Milos complètement désorienté sorti de l’appareil accompagné de Virgil et Eva et ils rejoignirent un groupe de véhicules stationnés un peu plus loin. La température était douce et une brise salée chargée de poussière rappelait à Milos un endroit dans le désert qu’il avait visité quelques mois plus tôt.    

Le jet qui n’avait pas éteint ses moteurs, fit mouvement et en l’espace de quelques secondes n’était plus qu’un point incandescent dans le néant.

Le trio pris place dans un imposant véhicule tout terrain ressemblant à un scarabée maléfique. Deux autres scarabées les entouraient et le convoi se mit rapidement en mouvement sur la piste que leur jet venait d’emprunter. La piste ne semblait jamais finir et Milos compris qu’ils s’étaient posés sur une route visiblement ouverte à la circulation.    

Eva semblait juger l’expérience follement excitante, mais Milos trouvait que ce Virgil ressemblait davantage à un maître espion au service d’une puissance occulte qu’à un mécène amateur des beaux arts.

Ils roulèrent en silence vers l’ouest pendant encore 45 minutes.
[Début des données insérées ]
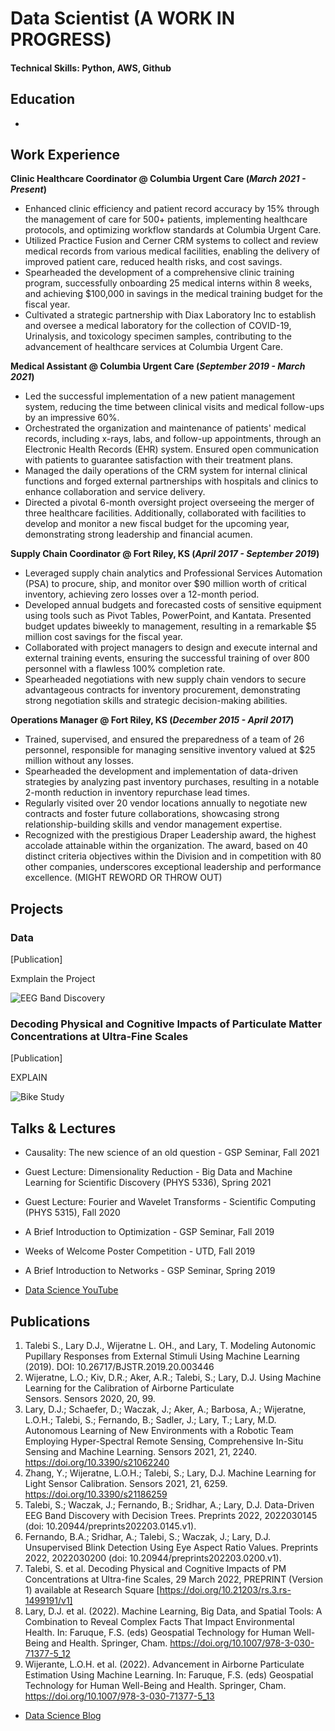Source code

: # Data Scientist (A WORK IN PROGRESS)

#### Technical Skills: Python, AWS, Github

## Education
-

## Work Experience
**Clinic Healthcare Coordinator @ Columbia Urgent Care (_March 2021 - Present_)**
- Enhanced clinic efficiency and patient record accuracy by 15% through the management of care for 500+ patients, implementing healthcare protocols, and optimizing workflow standards at Columbia Urgent Care.
- Utilized Practice Fusion and Cerner CRM systems to collect and review medical records from various medical facilities, enabling the delivery of improved patient care, reduced health risks, and cost savings.
- Spearheaded the development of a comprehensive clinic training program, successfully onboarding 25 medical interns within 8 weeks, and achieving $100,000 in savings in the medical training budget for the fiscal year.
- Cultivated a strategic partnership with Diax Laboratory Inc to establish and oversee a medical laboratory for the collection of COVID-19, Urinalysis, and toxicology specimen samples, contributing to the advancement of healthcare services at Columbia Urgent Care.

**Medical Assistant @ Columbia Urgent Care (_September 2019 - March 2021_)**
- Led the successful implementation of a new patient management system, reducing the time between clinical visits and medical follow-ups by an impressive 60%.
- Orchestrated the organization and maintenance of patients' medical records, including x-rays, labs, and follow-up appointments, through an Electronic Health Records (EHR) system. Ensured open communication with patients to guarantee satisfaction with their treatment plans.
- Managed the daily operations of the CRM system for internal clinical functions and forged external partnerships with hospitals and clinics to enhance collaboration and service delivery.
- Directed a pivotal 6-month oversight project overseeing the merger of three healthcare facilities. Additionally, collaborated with facilities to develop and monitor a new fiscal budget for the upcoming year, demonstrating strong leadership and financial acumen.

**Supply Chain Coordinator @ Fort Riley, KS (_April 2017 - September 2019_)**
- Leveraged supply chain analytics and Professional Services Automation (PSA) to procure, ship, and monitor over $90 million worth of critical inventory, achieving zero losses over a 12-month period.
- Developed annual budgets and forecasted costs of sensitive equipment using tools such as Pivot Tables, PowerPoint, and Kantata. Presented budget updates biweekly to management, resulting in a remarkable $5 million cost savings for the fiscal year.
- Collaborated with project managers to design and execute internal and external training events, ensuring the successful training of over 800 personnel with a flawless 100% completion rate.
- Spearheaded negotiations with new supply chain vendors to secure advantageous contracts for inventory procurement, demonstrating strong negotiation skills and strategic decision-making abilities.

**Operations Manager @ Fort Riley, KS (_December 2015 - April 2017_)**
- Trained, supervised, and ensured the preparedness of a team of 26 personnel, responsible for managing sensitive inventory valued at $25 million without any losses.
- Spearheaded the development and implementation of data-driven strategies by analyzing past inventory purchases, resulting in a notable 2-month reduction in inventory repurchase lead times.
- Regularly visited over 20 vendor locations annually to negotiate new contracts and foster future collaborations, showcasing strong relationship-building skills and vendor management expertise.
- Recognized with the prestigious Draper Leadership award, the highest accolade attainable within the organization. The award, based on 40 distinct criteria objectives within the Division and in competition with 80 other companies, underscores exceptional leadership and performance excellence. (MIGHT REWORD OR THROW OUT)

## Projects
### Data
[Publication]

Exmplain the Project

![EEG Band Discovery](/assets/img/eeg_band_discovery.jpeg)

### Decoding Physical and Cognitive Impacts of Particulate Matter Concentrations at Ultra-Fine Scales
[Publication]

EXPLAIN

![Bike Study](/assets/img/bike_study.jpeg)

## Talks & Lectures
- Causality: The new science of an old question - GSP Seminar, Fall 2021
- Guest Lecture: Dimensionality Reduction - Big Data and Machine Learning for Scientific Discovery (PHYS 5336), Spring 2021
- Guest Lecture: Fourier and Wavelet Transforms - Scientific Computing (PHYS 5315), Fall 2020
- A Brief Introduction to Optimization - GSP Seminar, Fall 2019
- Weeks of Welcome Poster Competition - UTD, Fall 2019
- A Brief Introduction to Networks - GSP Seminar, Spring 2019

- [Data Science YouTube](https://www.youtube.com/channel/UCa9gErQ9AE5jT2DZLjXBIdA)

## Publications
1. Talebi S., Lary D.J., Wijeratne L. OH., and Lary, T. Modeling Autonomic Pupillary Responses from External Stimuli Using Machine Learning (2019). DOI: 10.26717/BJSTR.2019.20.003446
2. Wijeratne, L.O.; Kiv, D.R.; Aker, A.R.; Talebi, S.; Lary, D.J. Using Machine Learning for the Calibration of Airborne Particulate Sensors. Sensors 2020, 20, 99.
3. Lary, D.J.; Schaefer, D.; Waczak, J.; Aker, A.; Barbosa, A.; Wijeratne, L.O.H.; Talebi, S.; Fernando, B.; Sadler, J.; Lary, T.; Lary, M.D. Autonomous Learning of New Environments with a Robotic Team Employing Hyper-Spectral Remote Sensing, Comprehensive In-Situ Sensing and Machine Learning. Sensors 2021, 21, 2240. https://doi.org/10.3390/s21062240
4. Zhang, Y.; Wijeratne, L.O.H.; Talebi, S.; Lary, D.J. Machine Learning for Light Sensor Calibration. Sensors 2021, 21, 6259. https://doi.org/10.3390/s21186259
5. Talebi, S.; Waczak, J.; Fernando, B.; Sridhar, A.; Lary, D.J. Data-Driven EEG Band Discovery with Decision Trees. Preprints 2022, 2022030145 (doi: 10.20944/preprints202203.0145.v1).
6. Fernando, B.A.; Sridhar, A.; Talebi, S.; Waczak, J.; Lary, D.J. Unsupervised Blink Detection Using Eye Aspect Ratio Values. Preprints 2022, 2022030200 (doi: 10.20944/preprints202203.0200.v1).
7. Talebi, S. et al. Decoding Physical and Cognitive Impacts of PM Concentrations at Ultra-fine Scales, 29 March 2022, PREPRINT (Version 1) available at Research Square [https://doi.org/10.21203/rs.3.rs-1499191/v1]
8. Lary, D.J. et al. (2022). Machine Learning, Big Data, and Spatial Tools: A Combination to Reveal Complex Facts That Impact Environmental Health. In: Faruque, F.S. (eds) Geospatial Technology for Human Well-Being and Health. Springer, Cham. https://doi.org/10.1007/978-3-030-71377-5_12
9. Wijerante, L.O.H. et al. (2022). Advancement in Airborne Particulate Estimation Using Machine Learning. In: Faruque, F.S. (eds) Geospatial Technology for Human Well-Being and Health. Springer, Cham. https://doi.org/10.1007/978-3-030-71377-5_13

- [Data Science Blog](https://medium.com/@shawhin)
Eva s’imprégnait des énergies de la région dans un état de semi-conscience. Virgil fixait Milos avec une intensité croissante qui le rendait de plus en plus mal à l’aise.

Le jour se levait sur un paysage désertique au moment où ils arrivèrent à destination. Derrière eux, à l’infini, des dunes de sable ocre languissaient paresseusement ici et là ponctuées de quelques cactus anémiques. Devant eux le désert et l’océan pacifique se livrait un combat millénaire et le résultat était d’une saisissante beauté ce qui combla Eva de joie et plongea Milos dans un abîme glacé de pure panique.

- Bienvenue à Garra del Diablo, Baja California, déclama Virgil en savourant l’expression de terreur figeant les traits de Milos.